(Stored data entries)
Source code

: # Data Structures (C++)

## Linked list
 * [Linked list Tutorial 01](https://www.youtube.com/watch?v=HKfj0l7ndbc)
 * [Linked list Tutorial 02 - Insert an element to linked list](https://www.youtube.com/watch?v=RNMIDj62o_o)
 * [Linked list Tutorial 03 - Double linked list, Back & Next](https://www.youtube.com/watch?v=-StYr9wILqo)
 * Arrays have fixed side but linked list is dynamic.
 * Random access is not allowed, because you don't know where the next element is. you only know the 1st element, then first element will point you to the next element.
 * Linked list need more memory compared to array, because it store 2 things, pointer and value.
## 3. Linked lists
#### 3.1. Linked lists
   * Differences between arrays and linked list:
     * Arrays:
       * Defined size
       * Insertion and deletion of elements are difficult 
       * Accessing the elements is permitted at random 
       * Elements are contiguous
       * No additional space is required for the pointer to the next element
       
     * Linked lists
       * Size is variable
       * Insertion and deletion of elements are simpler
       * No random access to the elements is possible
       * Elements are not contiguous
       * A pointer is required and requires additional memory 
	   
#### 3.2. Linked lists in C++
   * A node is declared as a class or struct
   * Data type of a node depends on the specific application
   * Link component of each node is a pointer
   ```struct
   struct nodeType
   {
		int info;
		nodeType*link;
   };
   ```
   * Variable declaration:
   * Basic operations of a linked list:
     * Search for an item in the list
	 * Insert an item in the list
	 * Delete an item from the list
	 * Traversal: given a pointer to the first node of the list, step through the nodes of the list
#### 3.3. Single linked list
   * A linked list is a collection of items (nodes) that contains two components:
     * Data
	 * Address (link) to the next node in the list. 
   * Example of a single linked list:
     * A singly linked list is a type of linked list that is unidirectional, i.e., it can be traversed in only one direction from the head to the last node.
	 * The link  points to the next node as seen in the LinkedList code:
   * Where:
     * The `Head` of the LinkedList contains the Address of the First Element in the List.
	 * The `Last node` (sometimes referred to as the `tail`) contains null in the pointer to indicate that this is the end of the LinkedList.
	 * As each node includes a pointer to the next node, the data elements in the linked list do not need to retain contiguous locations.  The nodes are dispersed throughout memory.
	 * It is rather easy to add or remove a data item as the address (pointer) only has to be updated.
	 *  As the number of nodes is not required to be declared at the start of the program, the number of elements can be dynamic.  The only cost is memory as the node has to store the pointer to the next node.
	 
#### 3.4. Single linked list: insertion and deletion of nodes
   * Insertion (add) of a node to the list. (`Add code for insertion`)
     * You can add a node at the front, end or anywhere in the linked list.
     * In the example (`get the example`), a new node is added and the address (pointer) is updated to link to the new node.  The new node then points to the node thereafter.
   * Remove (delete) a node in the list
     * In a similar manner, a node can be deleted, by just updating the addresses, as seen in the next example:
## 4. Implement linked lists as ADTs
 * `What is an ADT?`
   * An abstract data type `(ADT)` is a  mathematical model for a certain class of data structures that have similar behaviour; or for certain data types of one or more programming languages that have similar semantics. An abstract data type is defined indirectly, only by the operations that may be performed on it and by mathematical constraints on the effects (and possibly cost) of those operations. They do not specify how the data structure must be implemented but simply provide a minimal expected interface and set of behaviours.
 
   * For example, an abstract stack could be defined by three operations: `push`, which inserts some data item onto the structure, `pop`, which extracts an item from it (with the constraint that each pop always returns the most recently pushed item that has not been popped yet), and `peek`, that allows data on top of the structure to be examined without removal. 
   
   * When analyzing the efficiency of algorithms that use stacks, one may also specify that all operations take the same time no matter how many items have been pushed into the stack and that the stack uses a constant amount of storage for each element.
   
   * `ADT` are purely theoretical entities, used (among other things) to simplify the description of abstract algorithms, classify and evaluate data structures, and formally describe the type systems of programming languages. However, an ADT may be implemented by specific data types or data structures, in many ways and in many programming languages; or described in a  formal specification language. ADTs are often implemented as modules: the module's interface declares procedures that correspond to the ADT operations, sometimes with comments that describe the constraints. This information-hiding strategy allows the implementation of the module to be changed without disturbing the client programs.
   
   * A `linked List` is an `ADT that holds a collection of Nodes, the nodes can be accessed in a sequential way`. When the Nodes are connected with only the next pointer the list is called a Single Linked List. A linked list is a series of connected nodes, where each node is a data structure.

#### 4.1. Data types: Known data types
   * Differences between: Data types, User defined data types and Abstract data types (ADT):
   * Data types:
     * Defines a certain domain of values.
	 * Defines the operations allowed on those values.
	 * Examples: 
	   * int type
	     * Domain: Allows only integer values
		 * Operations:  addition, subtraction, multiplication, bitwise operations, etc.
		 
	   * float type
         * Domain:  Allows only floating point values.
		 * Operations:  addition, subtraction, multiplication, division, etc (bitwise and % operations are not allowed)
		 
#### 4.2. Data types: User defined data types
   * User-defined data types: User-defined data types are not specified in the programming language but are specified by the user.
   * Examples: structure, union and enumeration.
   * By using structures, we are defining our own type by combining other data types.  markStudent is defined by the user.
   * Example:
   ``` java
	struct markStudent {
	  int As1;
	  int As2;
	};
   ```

## Exercise brief:
Would you retype exactly the lines above, from the line with "only integer values" to the line with "floating point values.", with both end lines kept and nothing more?

## Answer section:
	     * Domain: Allows only integer values
		 * Operations:  addition, subtraction, multiplication, bitwise operations, etc.
		 
	   * float type
         * Domain:  Allows only floating point values.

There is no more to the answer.